Accompagnée des gardiens de la prison et de deux Légionnaires que les Faucheurs ont contactés, nous nous rendons à la cellule de nos chers terroristes. Je souhaitais que Redsky et Astronaut s’occupent de leur cas mais ils m’ont rétorquée qu’ils ne sont pas des tortionnaires ni des bourreaux, qu’ils avaient des personnes plus qualifiées dans le domaine. Le premier est un homme, d’une trentaine d’année, le crâne chauve, d’une taille moyenne et plutôt fin, dont les paroles me semblaient être un mélange de sagesse et de malice.

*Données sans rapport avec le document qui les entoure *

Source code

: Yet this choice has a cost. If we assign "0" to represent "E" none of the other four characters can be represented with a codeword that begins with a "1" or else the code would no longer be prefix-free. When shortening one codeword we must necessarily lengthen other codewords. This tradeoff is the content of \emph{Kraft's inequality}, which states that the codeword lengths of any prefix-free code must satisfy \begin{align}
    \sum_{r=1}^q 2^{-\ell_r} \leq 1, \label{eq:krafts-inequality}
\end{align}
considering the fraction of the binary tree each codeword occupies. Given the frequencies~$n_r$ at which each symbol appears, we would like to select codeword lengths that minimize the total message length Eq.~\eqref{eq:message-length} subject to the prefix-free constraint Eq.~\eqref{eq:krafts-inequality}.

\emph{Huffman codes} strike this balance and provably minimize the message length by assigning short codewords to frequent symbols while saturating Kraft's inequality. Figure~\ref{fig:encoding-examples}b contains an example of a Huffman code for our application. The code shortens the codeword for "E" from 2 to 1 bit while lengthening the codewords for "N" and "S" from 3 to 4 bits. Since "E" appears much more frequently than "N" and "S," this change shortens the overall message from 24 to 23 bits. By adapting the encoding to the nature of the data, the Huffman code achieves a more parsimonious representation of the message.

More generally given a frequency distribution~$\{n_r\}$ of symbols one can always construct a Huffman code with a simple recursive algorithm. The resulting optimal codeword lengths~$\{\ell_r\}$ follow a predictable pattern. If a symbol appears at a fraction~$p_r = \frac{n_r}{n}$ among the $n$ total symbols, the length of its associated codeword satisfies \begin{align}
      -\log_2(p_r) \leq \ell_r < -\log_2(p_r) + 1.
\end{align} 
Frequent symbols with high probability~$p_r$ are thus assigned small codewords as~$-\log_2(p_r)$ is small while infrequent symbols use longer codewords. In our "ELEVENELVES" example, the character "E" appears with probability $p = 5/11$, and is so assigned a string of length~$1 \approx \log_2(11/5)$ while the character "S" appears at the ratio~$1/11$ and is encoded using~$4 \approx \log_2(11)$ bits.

  • Ne vous en faites pas Dictatrice, nous allons nous occuper d’eux. Ces terroristes sont des lâches, seuls les animaux tuent les civils... Je n’aurais donc nulle compensation pour ces sous-êtres.

Sa voie est douce, mais sa phrase se ponctue de tels mots avec un rictus des plus inquiétants.

  • Ils ont tués des enfants, ce n’est pas pardonnable. Je serais aussi cruelle que ne peuvent l’être ceux qui tuent les innocents.

La seconde est une jeune adolescente, qui ne doit avoir guère plus de dix-huit ans. Elle dégage la même aura que son compagnon, je ne sais pas où ils vont chercher leurs membres dans la Légion mais certains sont vraiment inquiétant, et c’est deux-là m’ont tout l’air d’avoir le comportement d’un fou prêt à trouver des excuses pour libérer ses villes pulsions de tueur… Je préfèrerais ne pas avoir recours à ce genre de personnalité, mais je n’ai pas le choix.

  • Gardiens, sortez les terroristes de leurs cellules.
  • Bien Dictatrice.

Ces personnes qui sont présentées à moi sont dans un état pitoyable, leurs yeux sont cernés de privation nocturne et de nuits sur le sol froid. Le visage pale du manque de soleil, le corps maigre d’un manque de nourriture… Et ce n’est rien à côté de ce qu’ils vont subir maintenant. Nous les faisons amener dans une petite salle bien secrète de la prison, qui fort heureusement ne voit pas grand monde, la salle de torture.